# Sage milkpot- dishwasher?



## oracleuser (Sep 26, 2018)

Anybody knows if i can put the Sage milkpot in the dishwasher?

If not it should be possible at least without cleanser because 60° water itself should be no problem?


----------



## filthynines (May 2, 2016)

I put it in without difficulty


----------



## TobyAnscombe (Sep 28, 2014)

Assuming its just a stainless steel vessel then no problem!


----------



## ashcroc (Oct 28, 2016)

TobyAnscombe said:


> Assuming its just a stainless steel vessel then no problem!


Some of them have a temp sensor on the side.


----------



## GerryM (Feb 6, 2016)

ashcroc said:


> Some of them have a temp sensor on the side.

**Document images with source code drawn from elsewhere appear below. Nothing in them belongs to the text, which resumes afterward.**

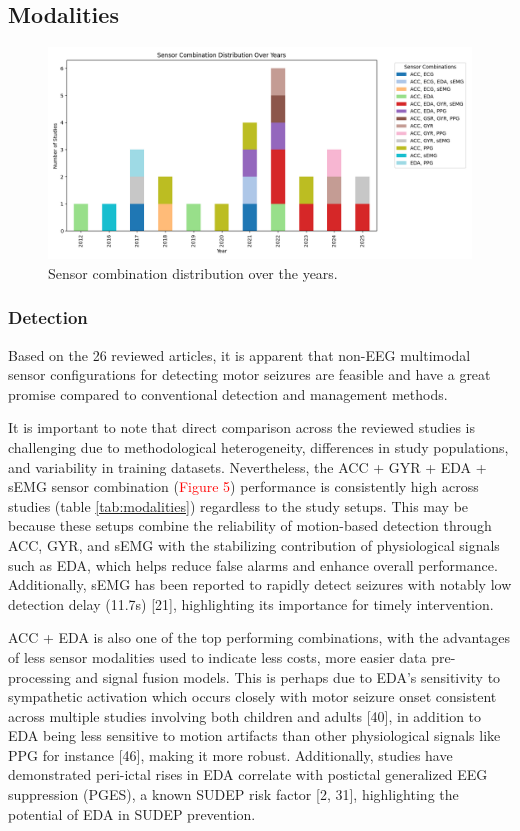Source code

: \subsection{Modalities}

\begin{figure}
    \centering
    \includegraphics[width=1\textwidth]{Discussion/figures/Sensor_Combination_Distribution_Over_the_Years.png}
    \caption{Sensor combination distribution over the years.}
    \label{fig:sensor_comb_over_years}
\end{figure}

\subsubsection{Detection}
Based on the 26 reviewed articles, it is apparent that non-EEG multimodal sensor configurations for detecting motor seizures are feasible and have a great promise compared to conventional detection and management methods. 

It is important to note that direct comparison across the reviewed studies is challenging due to methodological heterogeneity, differences in study populations, and variability in training datasets. Nevertheless, the ACC + GYR + EDA + sEMG sensor combination (\textcolor{red}{Figure 5}) performance is consistently high across studies (table \ref{tab:modalities}) regardless to the study setups. This may be because these setups combine the reliability of motion-based detection through ACC, GYR, and sEMG with the stabilizing contribution of physiological signals such as EDA, which helps reduce false alarms and enhance overall performance. Additionally, sEMG has been reported to rapidly detect seizures with notably low detection delay (11.7s) [21], highlighting its importance for timely intervention.

ACC + EDA is also one of the top performing combinations, with the advantages of less sensor modalities used to indicate less costs, more easier data pre-processing and signal fusion models. This is perhaps due to EDA’s sensitivity to sympathetic activation which occurs closely with motor seizure onset consistent across multiple studies involving both children and adults [40], in addition to EDA being less sensitive to motion artifacts than other physiological signals like PPG for instance [46], making it more robust. Additionally, studies have demonstrated peri-ictal rises in EDA correlate with postictal generalized EEG suppression (PGES), a known SUDEP risk factor [2, 31], highlighting the potential of EDA in SUDEP prevention.

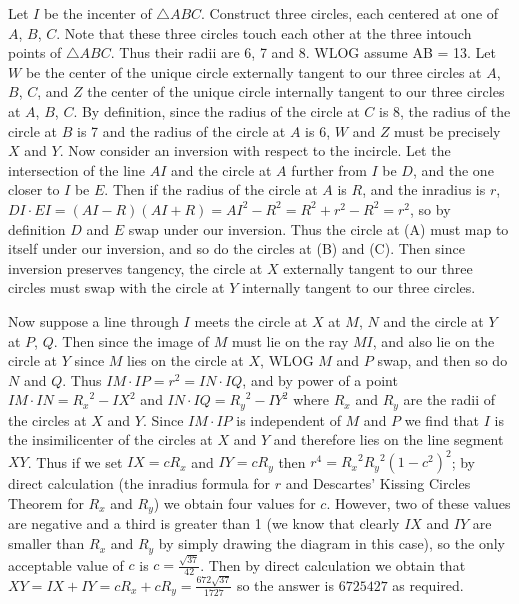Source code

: \begin{solution}\hfil\medskip

	Let $I$ be the incenter of $\triangle ABC$. Construct three circles, each centered at one of $A$, $B$, $C$. Note that these three circles touch each other at the three intouch points of $\triangle ABC$. Thus their radii are 6, 7 and 8. WLOG assume AB = 13. Let $W$ be the center of the unique circle externally tangent to our three circles at $A$, $B$, $C$, and $Z$ the center of the unique circle internally tangent to our three circles at $A$, $B$, $C$. By definition, since the radius of the circle at $C$ is 8, the radius of the circle at $B$ is 7 and the radius of the circle at $A$ is 6, $W$ and $Z$ must be precisely $X$ and $Y$. Now consider an inversion with respect to the incircle. Let the intersection of the line $AI$ and the circle at $A$ further from $I$ be $D$, and the one closer to $I$ be $E$. Then if the radius of the circle at $A$ is $R$, and the inradius is $r$, $DI \cdot EI = (AI - R)(AI + R) = AI^2 - R^2 = R^2 + r^2 - R^2 = r^2$, so by definition $D$ and $E$ swap under our inversion. Thus the circle at (A) must map to itself under our inversion, and so do the circles at (B) and (C). Then since inversion preserves tangency, the circle at $X$ externally tangent to our three circles must swap with the circle at $Y$ internally tangent to our three circles. \medskip

	Now suppose a line through $I$ meets the circle at $X$ at $M$, $N$ and the circle at $Y$ at $P$, $Q$. Then since the image of $M$ must lie on the ray $MI$, and also lie on the circle at $Y$ since $M$ lies on the circle at $X$, WLOG $M$ and $P$ swap, and then so do $N$ and $Q$. Thus $IM \cdot IP = r^2 = IN \cdot IQ$, and by power of a point $IM \cdot IN = {R_x}^2 - IX^2$ and $IN \cdot IQ = {R_y}^2 - IY^2$ where $R_x$ and $R_y$ are the radii of the circles at $X$ and $Y$. Since $IM \cdot IP$ is independent of $M$ and $P$ we find that $I$ is the insimilicenter of the circles at $X$ and $Y$ and therefore lies on the line segment $XY$.
	Thus if we set $IX = cR_x$ and $IY = cR_y$ then $r^4 = {R_x}^2{R_y}^2(1 - c^2)^2$; by direct calculation (the inradius formula for $r$ and Descartes' Kissing Circles Theorem for $R_x$ and $R_y$) we obtain four values for $c$.
	However, two of these values are negative and a third is greater than 1 (we know that clearly $IX$ and $IY$ are smaller than $R_x$ and $R_y$ by simply drawing the diagram in this case), so the only acceptable value of $c$ is $c = \frac{\sqrt{37}}{42}$. Then by direct calculation we obtain that $XY = IX + IY = cR_x + cR_y = \frac{672\sqrt{37}}{1727}$ so the answer is $\boxed{6725427}$ as required.
\end{solution}\newpage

The one with the temp sensor is described as being dishwasher safe on various websites including JL https://www.johnlewis.com/sage-bes003uk-the-temp-control-milk-jug/p3106079


----------



## TobyAnscombe (Sep 28, 2014)

I steam milk to 65C, even on poncy setting my dishwasher only goes up to 70c


----------



## oracleuser (Sep 26, 2018)

thank you guys. have put it in without problems


----------



## Rhys (Dec 21, 2014)

When I want to give mine a good clean, I put the steam wand in and wrap a cloth round the top to stop it spattering. Then turn on full... I have a temp tag on the side of my jug and don't want it washing off lol


----------